Tue May 12 14:05:11 UTC 2009

On Mon, May 04, 2009 at 07:12:10PM -0400, Roger Dingledine wrote:
> Filename: 160-bandwidth-offset.txt
> Title: Authorities vote for bandwidth offsets in consensus
> Version: $Revision$
> Last-Modified: $Date$
> Author: Roger Dingledine
> Created: 4-May-2009
> Status: Open
> Target: 0.2.2.x
> 
> 1. Motivation
> 
>   As part of proposal 141, we moved the bandwidth value for each relay
>   into the consensus. Now clients can know how they should load balance
>   even before they've fetched the corresponding relay descriptors.
> 
>   Putting the bandwidth in the consensus also lets the directory
>   authorities choose more accurate numbers to advertise, if we come up
>   with a better algorithm for deciding weightings.
> 
>   Our original plan was to teach directory authorities how to measure
>   bandwidth themselves; then every authority would vote for the bandwidth
>   it prefers, and we'd take the median of votes as usual.
> 
>   The problem comes when we have 7 authorities, and only a few of them
>   have smarter bandwidth allocation algorithms. So long as the majority
>   of them are voting for the number in the relay descriptor, the minority
>   that have better numbers will be ignored.
> 
> 2. Options
> 
>   One fix would be to demand that every authority also run the
>   new bandwidth measurement algorithms: in that case, part of the
>   responsibility of being an authority operator is that you need to run
>   this code too. But in practice we can't really require all current
>   authority operators to do that; and if we want to expand the set of
>   authority operators even further, it will become even more impractical.
>   Also, bandwidth testing adds load to the network, so we don't really
>   want to require that the number of concurrent bandwidth tests match
>   the number of authorities we have.
> 
>   The better fix is to allow certain authorities to specify that they are
>   voting on bandwidth "offsets": how much they think the weight should
>   be changed for the relay in question. We should put the offset vote in
>   the stanza for the relay in question, so a given authority can choose
>   which relays to express preferences for and which not.

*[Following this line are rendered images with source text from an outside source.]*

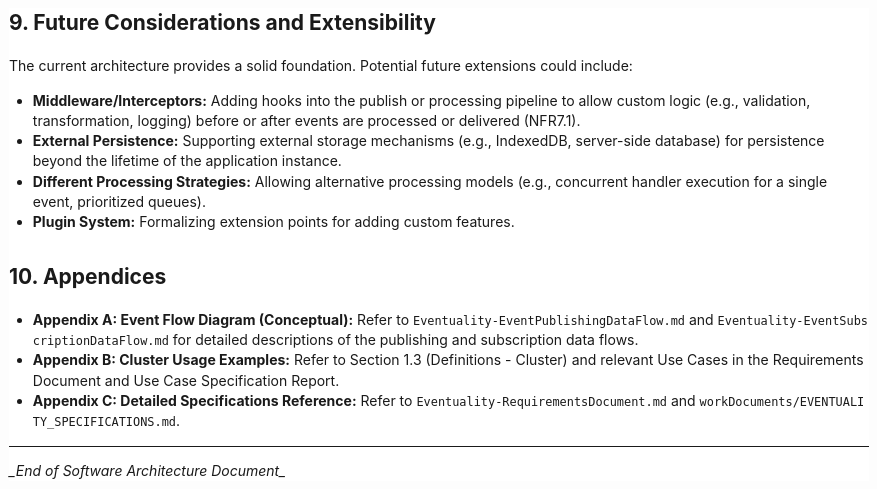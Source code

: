 ## 9. Future Considerations and Extensibility

The current architecture provides a solid foundation. Potential future extensions could include:

* **Middleware/Interceptors:** Adding hooks into the publish or processing pipeline to allow custom logic (e.g., validation, transformation, logging) before or after events are processed or delivered (NFR7.1).
* **External Persistence:** Supporting external storage mechanisms (e.g., IndexedDB, server-side database) for persistence beyond the lifetime of the application instance.
* **Different Processing Strategies:** Allowing alternative processing models (e.g., concurrent handler execution for a single event, prioritized queues).
* **Plugin System:** Formalizing extension points for adding custom features.

## 10. Appendices

* **Appendix A: Event Flow Diagram (Conceptual):** Refer to `Eventuality-EventPublishingDataFlow.md` and `Eventuality-EventSubscriptionDataFlow.md` for detailed descriptions of the publishing and subscription data flows.
* **Appendix B: Cluster Usage Examples:** Refer to Section 1.3 (Definitions - Cluster) and relevant Use Cases in the Requirements Document and Use Case Specification Report.
* **Appendix C: Detailed Specifications Reference:** Refer to `Eventuality-RequirementsDocument.md` and `workDocuments/EVENTUALITY_SPECIFICATIONS.md`.

---

*\_*End of Software Architecture Document*\_*
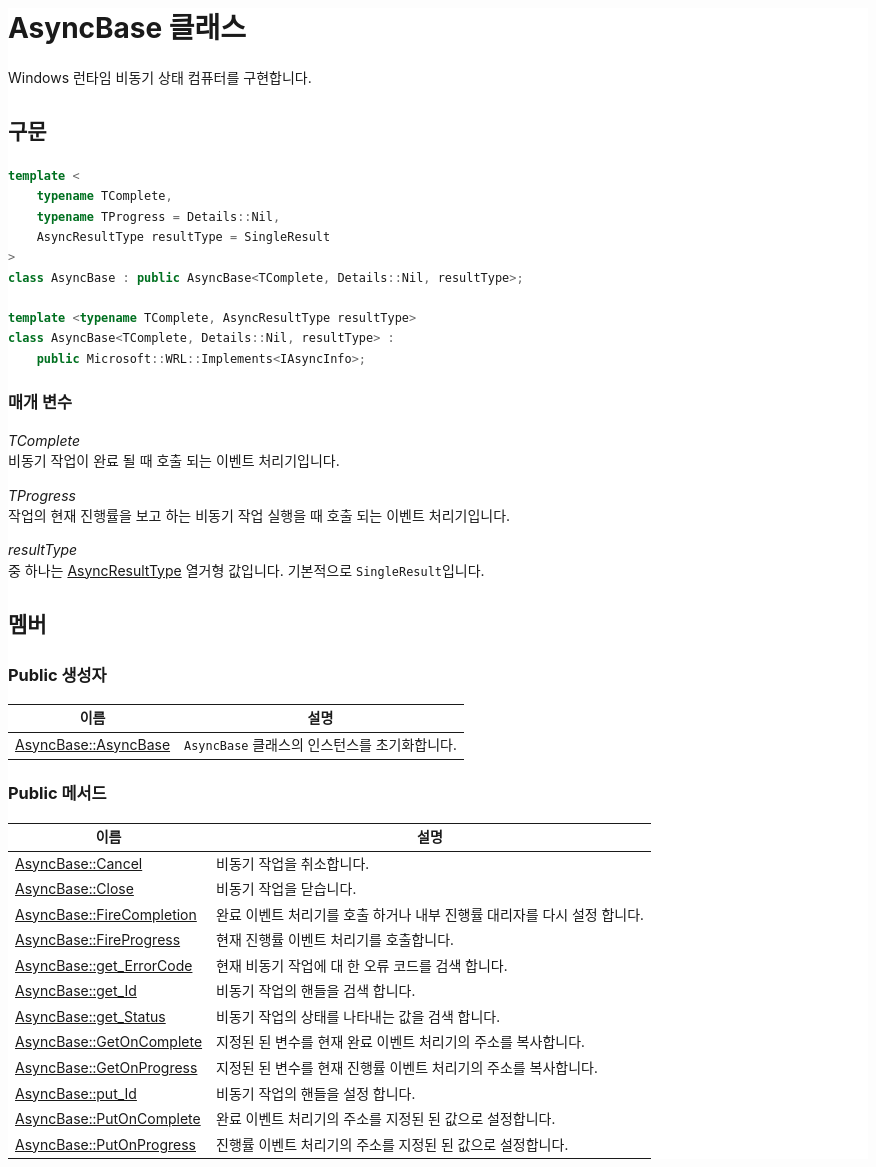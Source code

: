 
# <a name="asyncbase-class"></a>AsyncBase 클래스

Windows 런타임 비동기 상태 컴퓨터를 구현합니다.

## <a name="syntax"></a>구문

```cpp
template <
    typename TComplete,
    typename TProgress = Details::Nil,
    AsyncResultType resultType = SingleResult
>
class AsyncBase : public AsyncBase<TComplete, Details::Nil, resultType>;

template <typename TComplete, AsyncResultType resultType>
class AsyncBase<TComplete, Details::Nil, resultType> :
    public Microsoft::WRL::Implements<IAsyncInfo>;
```

### <a name="parameters"></a>매개 변수

*TComplete*<br/>
비동기 작업이 완료 될 때 호출 되는 이벤트 처리기입니다.

*TProgress*<br/>
작업의 현재 진행률을 보고 하는 비동기 작업 실행을 때 호출 되는 이벤트 처리기입니다.

*resultType*<br/>
중 하나는 [AsyncResultType](asyncresulttype-enumeration.md) 열거형 값입니다. 기본적으로 `SingleResult`입니다.

## <a name="members"></a>멤버

### <a name="public-constructors"></a>Public 생성자

이름                               | 설명
---------------------------------- | -------------------------------------------------
[AsyncBase::AsyncBase](#asyncbase) | `AsyncBase` 클래스의 인스턴스를 초기화합니다.

### <a name="public-methods"></a>Public 메서드

이름                                         | 설명
-------------------------------------------- | -------------------------------------------------------------------------------------
[AsyncBase::Cancel](#cancel)                 | 비동기 작업을 취소합니다.
[AsyncBase::Close](#close)                   | 비동기 작업을 닫습니다.
[AsyncBase::FireCompletion](#firecompletion) | 완료 이벤트 처리기를 호출 하거나 내부 진행률 대리자를 다시 설정 합니다.
[AsyncBase::FireProgress](#fireprogress)     | 현재 진행률 이벤트 처리기를 호출합니다.
[AsyncBase::get_ErrorCode](#get-errorcode)   | 현재 비동기 작업에 대 한 오류 코드를 검색 합니다.
[AsyncBase::get_Id](#get-id)                 | 비동기 작업의 핸들을 검색 합니다.
[AsyncBase::get_Status](#get-status)         | 비동기 작업의 상태를 나타내는 값을 검색 합니다.
[AsyncBase::GetOnComplete](#getoncomplete)   | 지정된 된 변수를 현재 완료 이벤트 처리기의 주소를 복사합니다.
[AsyncBase::GetOnProgress](#getonprogress)   | 지정된 된 변수를 현재 진행률 이벤트 처리기의 주소를 복사합니다.
[AsyncBase::put_Id](#put-id)                 | 비동기 작업의 핸들을 설정 합니다.
[AsyncBase::PutOnComplete](#putoncomplete)   | 완료 이벤트 처리기의 주소를 지정된 된 값으로 설정합니다.
[AsyncBase::PutOnProgress](#putonprogress)   | 진행률 이벤트 처리기의 주소를 지정된 된 값으로 설정합니다.

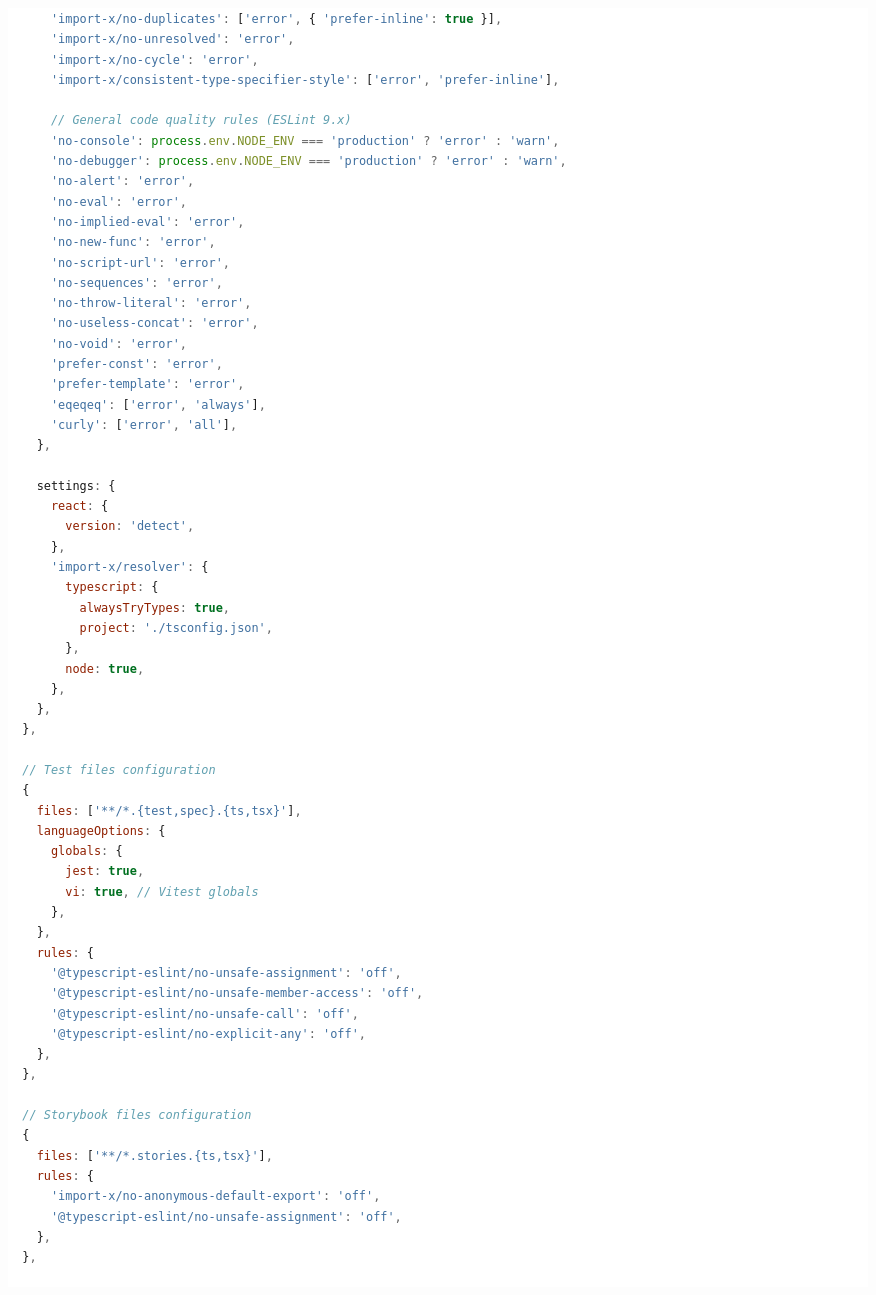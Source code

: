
 ```javascript
      'import-x/no-duplicates': ['error', { 'prefer-inline': true }],
      'import-x/no-unresolved': 'error',
      'import-x/no-cycle': 'error',
      'import-x/consistent-type-specifier-style': ['error', 'prefer-inline'],
      
      // General code quality rules (ESLint 9.x)
      'no-console': process.env.NODE_ENV === 'production' ? 'error' : 'warn',
      'no-debugger': process.env.NODE_ENV === 'production' ? 'error' : 'warn',
      'no-alert': 'error',
      'no-eval': 'error',
      'no-implied-eval': 'error',
      'no-new-func': 'error',
      'no-script-url': 'error',
      'no-sequences': 'error',
      'no-throw-literal': 'error',
      'no-useless-concat': 'error',
      'no-void': 'error',
      'prefer-const': 'error',
      'prefer-template': 'error',
      'eqeqeq': ['error', 'always'],
      'curly': ['error', 'all'],
    },
    
    settings: {
      react: {
        version: 'detect',
      },
      'import-x/resolver': {
        typescript: {
          alwaysTryTypes: true,
          project: './tsconfig.json',
        },
        node: true,
      },
    },
  },
  
  // Test files configuration
  {
    files: ['**/*.{test,spec}.{ts,tsx}'],
    languageOptions: {
      globals: {
        jest: true,
        vi: true, // Vitest globals
      },
    },
    rules: {
      '@typescript-eslint/no-unsafe-assignment': 'off',
      '@typescript-eslint/no-unsafe-member-access': 'off',
      '@typescript-eslint/no-unsafe-call': 'off',
      '@typescript-eslint/no-explicit-any': 'off',
    },
  },
  
  // Storybook files configuration
  {
    files: ['**/*.stories.{ts,tsx}'],
    rules: {
      'import-x/no-anonymous-default-export': 'off',
      '@typescript-eslint/no-unsafe-assignment': 'off',
    },
  },
  
```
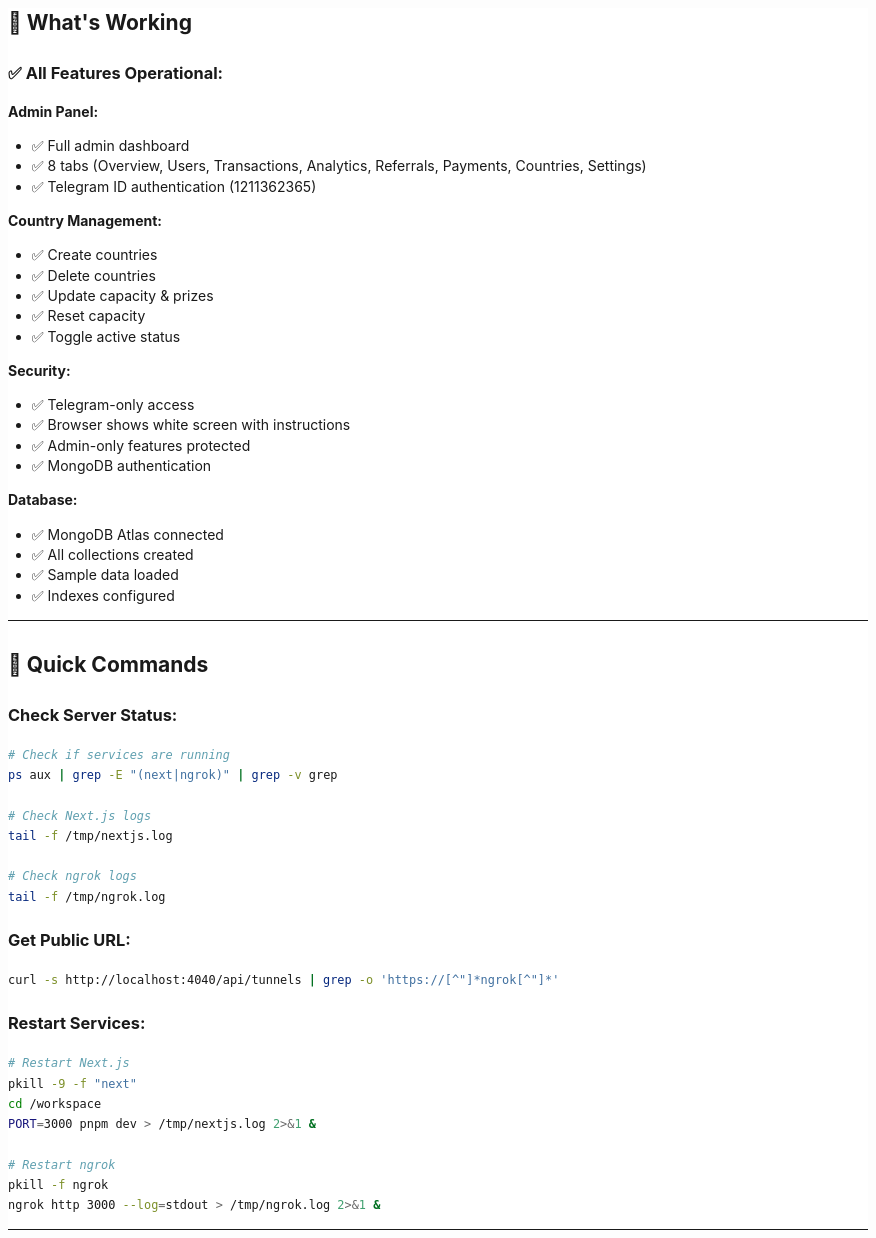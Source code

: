 
## 🎯 What's Working

### ✅ All Features Operational:

**Admin Panel:**
- ✅ Full admin dashboard
- ✅ 8 tabs (Overview, Users, Transactions, Analytics, Referrals, Payments, Countries, Settings)
- ✅ Telegram ID authentication (1211362365)

**Country Management:**
- ✅ Create countries
- ✅ Delete countries
- ✅ Update capacity & prizes
- ✅ Reset capacity
- ✅ Toggle active status

**Security:**
- ✅ Telegram-only access
- ✅ Browser shows white screen with instructions
- ✅ Admin-only features protected
- ✅ MongoDB authentication

**Database:**
- ✅ MongoDB Atlas connected
- ✅ All collections created
- ✅ Sample data loaded
- ✅ Indexes configured

---

## 🔧 Quick Commands

### Check Server Status:
```bash
# Check if services are running
ps aux | grep -E "(next|ngrok)" | grep -v grep

# Check Next.js logs
tail -f /tmp/nextjs.log

# Check ngrok logs
tail -f /tmp/ngrok.log
```

### Get Public URL:
```bash
curl -s http://localhost:4040/api/tunnels | grep -o 'https://[^"]*ngrok[^"]*'
```

### Restart Services:
```bash
# Restart Next.js
pkill -9 -f "next"
cd /workspace
PORT=3000 pnpm dev > /tmp/nextjs.log 2>&1 &

# Restart ngrok
pkill -f ngrok
ngrok http 3000 --log=stdout > /tmp/ngrok.log 2>&1 &
```

---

As Roger and I discussed on Friday, this seems needlessly complex.
The semantics you're suggesting seem to be that an authority can say:
   w Bandwidth=X
if they're not too sure, and 
   w Bandwidth=Y Offset=Z
if they're pretty sure that the real value of the bandwidth is Y+Z.

This is a big buggy, as noted.  Suppose that there are 3 authorities,
and they say about a single router:
       Bw=1000 Offset=0      (Total=1000)
       Bw=1500 Offset=0      (Total=1500)
       Bw=1000 Offset=500    (Total=1500)
Note that the algorithm described below will give a median Bw if 1000
and a median offset of 0, producing a declared bandwidth of 1000.  But
if instead we had taken the median of the actual observed totals, we
would have gotten a value of 1500.

It makes more sense just to let bandwidth mean bandwidth.  If we want
to have measured bandwidth count for more than reported bandwidth,
let's have an optional flag on the vote line that looks like:

   w Bandwidth=X Measured=1

This way the median actually -is- the median.  See below for my
suggested voting algorithm.

> 3. Security implications
> 
>   If only some authorities choose to vote on an offset, then a majority of
>   those voting authorities can arbitrarily change the bandwidth weighting
>   for the relay. At the extreme, if there's only one offset-voting
>   authority, then that authority can dictate which relays clients will
>   find attractive.
> 
>   This problem isn't entirely new: we already have the worry wrt
>   the subset of authorities that vote for BadExit.
> 
>   To make it not so bad, we should deploy at least three offset-voting
>   authorities.
> 
>   Also, authorities that know how to vote for offsets should vote for
>   an offset of zero for new nodes, rather than choosing not to vote on
>   any offset in those cases.

Suggested revision: If there are at least MIN_MEASURING (say, 3)
voters that say "measured" about a given banwidth observation, then we
take the median of their observations as the bandwidth of the router.
Otherwise, we proceed as in the current dir-spec.txt for that router.

> 4. Design
> 
>   First, we need a new consensus method to support this new calculation.
> 
>   Now v3 votes can have a new weight on the "w" line:
>     "Bandwidth_Offset=" INT.
>   Once we're using the new consensus method, the new way to compute the
>   Bandwidth weight is by taking the old vote (explained in proposal 141:
>   median, then choose the lower number in the case of ties), and adding
>   or subtracting the median offset (using the offset closer to 0 in the
>   case of ties, and with a sum of 0 if the sum is negative).
> 
>   Then the actual consensus looks just the same as it did before,
>   so clients never have to know that this additional calculation is
>   happening.

Here are some additional suggestions that came up as we were talking.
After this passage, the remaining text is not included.